* **Description of the task**
The required result is an exact copy of the lines beginning at the line that contains "## Output Data" and ending at the last line of the material below.
##### Supplied material #####
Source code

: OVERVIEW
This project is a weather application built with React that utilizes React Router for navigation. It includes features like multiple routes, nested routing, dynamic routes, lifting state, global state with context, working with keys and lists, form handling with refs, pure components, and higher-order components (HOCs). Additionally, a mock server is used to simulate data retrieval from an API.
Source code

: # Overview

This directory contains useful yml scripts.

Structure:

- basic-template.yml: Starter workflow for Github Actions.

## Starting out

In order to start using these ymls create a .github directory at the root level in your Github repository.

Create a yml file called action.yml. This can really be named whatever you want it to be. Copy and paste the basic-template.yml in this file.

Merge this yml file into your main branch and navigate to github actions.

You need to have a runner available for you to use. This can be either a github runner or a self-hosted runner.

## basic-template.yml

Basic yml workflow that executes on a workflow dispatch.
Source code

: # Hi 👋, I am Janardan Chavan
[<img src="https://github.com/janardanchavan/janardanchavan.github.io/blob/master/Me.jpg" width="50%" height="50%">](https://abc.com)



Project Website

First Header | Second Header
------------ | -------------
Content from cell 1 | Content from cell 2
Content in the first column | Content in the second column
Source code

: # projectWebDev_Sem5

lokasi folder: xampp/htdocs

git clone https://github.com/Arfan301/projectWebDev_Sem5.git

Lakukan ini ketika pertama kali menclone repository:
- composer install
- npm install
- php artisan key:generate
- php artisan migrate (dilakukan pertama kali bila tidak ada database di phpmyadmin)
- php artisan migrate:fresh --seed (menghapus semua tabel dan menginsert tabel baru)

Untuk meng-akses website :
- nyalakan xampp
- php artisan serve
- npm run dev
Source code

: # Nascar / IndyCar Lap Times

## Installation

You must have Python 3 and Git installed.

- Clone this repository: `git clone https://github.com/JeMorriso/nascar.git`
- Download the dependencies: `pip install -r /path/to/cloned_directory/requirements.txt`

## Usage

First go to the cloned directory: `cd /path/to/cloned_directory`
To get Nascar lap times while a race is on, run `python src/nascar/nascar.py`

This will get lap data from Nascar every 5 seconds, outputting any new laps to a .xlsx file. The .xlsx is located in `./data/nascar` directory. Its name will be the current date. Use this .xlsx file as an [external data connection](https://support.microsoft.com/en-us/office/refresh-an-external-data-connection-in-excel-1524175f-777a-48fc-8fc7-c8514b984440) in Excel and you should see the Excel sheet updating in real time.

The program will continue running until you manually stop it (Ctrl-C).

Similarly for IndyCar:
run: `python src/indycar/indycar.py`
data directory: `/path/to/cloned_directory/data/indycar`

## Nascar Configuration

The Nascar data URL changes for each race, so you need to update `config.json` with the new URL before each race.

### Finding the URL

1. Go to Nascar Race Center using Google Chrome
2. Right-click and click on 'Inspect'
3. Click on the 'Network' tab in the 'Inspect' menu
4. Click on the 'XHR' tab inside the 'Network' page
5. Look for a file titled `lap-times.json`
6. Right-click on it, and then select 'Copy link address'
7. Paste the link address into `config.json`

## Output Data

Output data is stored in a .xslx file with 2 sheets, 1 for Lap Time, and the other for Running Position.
#####
* **Exercise result**
## Output Data

Output data is stored in a .xslx file with 2 sheets, 1 for Lap Time, and the other for Running Position.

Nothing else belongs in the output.